In a possible implementation, the map generating unit is specifically configured to: analyzing the three-dimensional hash table to obtain grid indexes of a plurality of semantic contour points; accessing a world coordinate system according to grid indexes of a plurality of semantic contour points, and creating a corresponding voxel grid when any voxel grid is accessed; storing semantic labels carried by the semantic contour points as semantic labels of corresponding voxel grids; initializing and storing the probability of the voxel grid to obtain an initial probability; and outputting the voxel grids, the semantic labels of the voxel grids and the initial probability as an initial semantic map.

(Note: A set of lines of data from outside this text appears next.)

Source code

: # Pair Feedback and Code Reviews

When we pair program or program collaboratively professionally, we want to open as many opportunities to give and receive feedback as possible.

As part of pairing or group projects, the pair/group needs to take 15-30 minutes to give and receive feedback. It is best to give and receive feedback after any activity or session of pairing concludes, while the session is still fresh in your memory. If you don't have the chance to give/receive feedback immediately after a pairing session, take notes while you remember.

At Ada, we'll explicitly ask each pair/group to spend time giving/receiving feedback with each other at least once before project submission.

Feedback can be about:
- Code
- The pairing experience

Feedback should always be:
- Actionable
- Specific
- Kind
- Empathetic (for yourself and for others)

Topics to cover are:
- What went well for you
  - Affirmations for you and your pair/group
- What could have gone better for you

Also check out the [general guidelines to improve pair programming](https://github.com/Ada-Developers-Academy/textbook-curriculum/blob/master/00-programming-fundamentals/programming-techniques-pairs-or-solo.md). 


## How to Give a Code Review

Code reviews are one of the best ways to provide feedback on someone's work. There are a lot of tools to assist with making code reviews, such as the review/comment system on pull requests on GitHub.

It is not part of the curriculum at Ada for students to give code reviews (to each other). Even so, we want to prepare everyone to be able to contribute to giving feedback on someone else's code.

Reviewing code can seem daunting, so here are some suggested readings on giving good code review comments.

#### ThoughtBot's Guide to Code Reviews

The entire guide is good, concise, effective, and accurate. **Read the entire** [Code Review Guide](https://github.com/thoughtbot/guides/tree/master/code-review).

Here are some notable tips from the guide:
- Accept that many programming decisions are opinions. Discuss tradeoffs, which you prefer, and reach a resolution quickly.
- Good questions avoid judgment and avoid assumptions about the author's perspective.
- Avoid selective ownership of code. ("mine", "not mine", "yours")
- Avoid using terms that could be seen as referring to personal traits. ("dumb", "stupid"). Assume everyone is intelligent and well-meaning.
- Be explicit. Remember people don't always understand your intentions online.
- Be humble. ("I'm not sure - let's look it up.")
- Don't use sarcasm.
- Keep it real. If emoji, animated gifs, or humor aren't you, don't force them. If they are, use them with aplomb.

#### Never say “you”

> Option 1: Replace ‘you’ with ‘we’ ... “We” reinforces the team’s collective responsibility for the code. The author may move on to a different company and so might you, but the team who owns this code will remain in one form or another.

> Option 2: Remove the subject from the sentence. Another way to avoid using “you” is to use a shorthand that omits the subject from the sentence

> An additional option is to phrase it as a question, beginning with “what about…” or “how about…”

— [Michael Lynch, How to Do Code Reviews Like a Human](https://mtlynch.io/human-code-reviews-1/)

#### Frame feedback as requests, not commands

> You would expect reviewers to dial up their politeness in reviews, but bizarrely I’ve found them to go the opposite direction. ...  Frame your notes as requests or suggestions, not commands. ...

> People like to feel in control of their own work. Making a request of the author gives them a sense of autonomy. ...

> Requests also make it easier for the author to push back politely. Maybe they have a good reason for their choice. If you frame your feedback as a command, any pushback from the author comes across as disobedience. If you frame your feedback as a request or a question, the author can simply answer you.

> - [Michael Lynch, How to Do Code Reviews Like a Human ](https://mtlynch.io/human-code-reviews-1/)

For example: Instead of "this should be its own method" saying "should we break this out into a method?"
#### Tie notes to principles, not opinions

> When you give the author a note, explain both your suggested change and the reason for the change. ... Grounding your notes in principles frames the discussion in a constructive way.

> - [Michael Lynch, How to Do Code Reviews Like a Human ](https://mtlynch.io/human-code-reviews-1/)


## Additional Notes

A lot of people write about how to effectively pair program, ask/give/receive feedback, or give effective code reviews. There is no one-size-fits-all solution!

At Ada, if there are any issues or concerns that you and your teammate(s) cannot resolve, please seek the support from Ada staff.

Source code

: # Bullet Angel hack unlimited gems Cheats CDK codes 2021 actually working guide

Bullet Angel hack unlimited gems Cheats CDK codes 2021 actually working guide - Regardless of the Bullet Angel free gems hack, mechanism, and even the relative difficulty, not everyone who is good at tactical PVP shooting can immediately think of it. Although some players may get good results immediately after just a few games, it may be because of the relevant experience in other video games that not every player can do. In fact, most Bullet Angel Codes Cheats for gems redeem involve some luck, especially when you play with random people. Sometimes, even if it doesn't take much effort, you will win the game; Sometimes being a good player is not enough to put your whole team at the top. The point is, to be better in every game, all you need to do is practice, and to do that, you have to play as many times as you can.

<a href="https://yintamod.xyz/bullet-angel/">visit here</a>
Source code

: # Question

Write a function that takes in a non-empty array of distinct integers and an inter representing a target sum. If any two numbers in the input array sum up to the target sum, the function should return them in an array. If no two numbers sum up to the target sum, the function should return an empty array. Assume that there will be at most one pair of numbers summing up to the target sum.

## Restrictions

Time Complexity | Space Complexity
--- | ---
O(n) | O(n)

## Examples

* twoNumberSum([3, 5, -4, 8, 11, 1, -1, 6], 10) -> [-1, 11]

In one possible implementation, the update module includes: a first acquisition unit configured to acquire subsequent frame image data, the subsequent frame image data including at least first subsequent frame image data; the access unit is used for projecting the semantic outline in the first subsequent frame of image data to the initial semantic map according to the vehicle pose information corresponding to each frame of image data; the grid creating unit is used for creating a corresponding voxel grid when any unaccessed voxel grid is accessed, and storing the semantic label and the initial probability of the voxel grid; the error correction unit is used for deleting a corresponding voxel grid when any voxel grid in the initial semantic map is accessed by semantic contour points carrying different semantic labels in the first subsequent frame of image data; and the iteration unit is used for carrying out updating iteration according to the subsequent frame image data to obtain the sparse semantic map.

In a possible implementation manner, the constructing apparatus of the sparse semantic map further includes: the second acquisition unit is used for acquiring initial frame image data, wherein the initial frame image data comprises a first semantic contour point carrying a first semantic label, and the first semantic contour point corresponds to a first pixel grid in an initial semantic map; the rewarding unit is used for increasing the probability of the first semantic label in the first voxel grid to obtain the updated probability of the first voxel grid when the first subsequent frame image data comprises a first subsequent semantic contour point carrying the first semantic label and the grid index of the first subsequent semantic contour point accesses the first voxel grid; and the updating unit is used for updating each semantic contour point in the first subsequent frame image data to the initial semantic map to obtain a first semantic map.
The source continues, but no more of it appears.